John has been a vocal opponent of new licensed premises, even where those premises have kick started significant pockets of regeneration in his constituency. In previous correspondence, the MP has argued that new pubs should be restricted to non-residential areas such as Manchester city centre.
Now with pub closures across the country hitting six a day, John has signed up to a campaign focused on locals… the kind of pubs found in residential areas, right at the heart of the community.
Responding to an accusation that he is simply jumping on a populist bandwagon, Leech appears to draw a distinction between pubs and bars. The former, which apparently benefit the community, are undermined by the latter, which do not.

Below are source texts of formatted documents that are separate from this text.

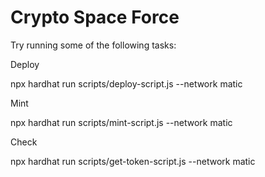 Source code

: # Crypto Space Force

Try running some of the following tasks:

Deploy

npx hardhat run scripts/deploy-script.js --network matic

Mint

npx hardhat run scripts/mint-script.js --network matic

Check

npx hardhat run scripts/get-token-script.js --network matic

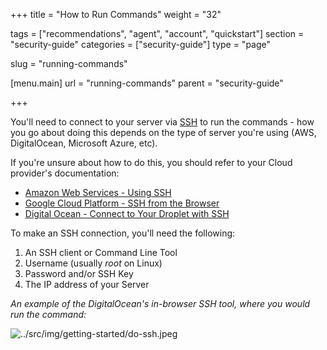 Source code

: +++
title = "How to Run Commands"
weight = "32"

tags = ["recommendations", "agent", "account", "quickstart"]
section = "security-guide"
categories = ["security-guide"]
type = "page"

slug = "running-commands"

[menu.main]
    url = "running-commands"
    parent = "security-guide"

+++

You'll need to connect to your server via [SSH](https://en.wikipedia.org/wiki/Secure_Shell) to run the commands - how you go about doing this depends on the type of server you're using (AWS, DigitalOcean, Microsoft Azure, etc).

If you're unsure about how to do this, you should refer to your Cloud provider's documentation:

* [Amazon Web Services - Using SSH](http://docs.aws.amazon.com/AWSEC2/latest/UserGuide/AccessingInstancesLinux.html)  
* [Google Cloud Platform - SSH from the Browser](https://cloud.google.com/compute/docs/ssh-in-browser)  
* [Digital Ocean - Connect to Your Droplet with SSH](https://www.digitalocean.com/community/tutorials/how-to-connect-to-your-droplet-with-ssh)

To make an SSH connection, you'll need the following:

1.  An SSH client or Command Line Tool
2.  Username (usually _root_ on Linux)
3.  Password and/or SSH Key
4.  The IP address of your Server

_An example of the DigitalOcean's in-browser SSH tool, where you would run the command:_

![../src/img/getting-started/do-ssh.jpeg](../src/img/getting-started/do-ssh.jpeg)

Definitions like this are always tricky and when I was working in PR for the pub trade in the early-to-mid 1990s, I recall some militant publicans calling for café bars to be banned. It seems the main point of difference is a café bar will offer food and coffee in a contemporary environment. Now many pubs have significant food offerings and an espresso machine behind the bar, which blurs the line somewhat.
John Leech is a fan of The Beech, a traditional pub that has seen better days on the same strip has the Lead Station, which is often credited with kick starting Chorlton’s bar revolution.
Any suggestion that the Lead Station has damaged the Beech is nonsense, because the Lead Station caters for communities to whom the traditional pub has limited appeal. It has a good daytime trade from parents, mainly mothers, with young children who enjoy dining together. Chorlton is home to a number of communities – it is multicultural – and in a competitive environment, the pubs that have found success are those that have carved out a niche for themselves.
It seems that in John Leech’s world the only pubs worth saving are those that appeal to a very particular sub-culture; traditional drinkers in traditional pubs.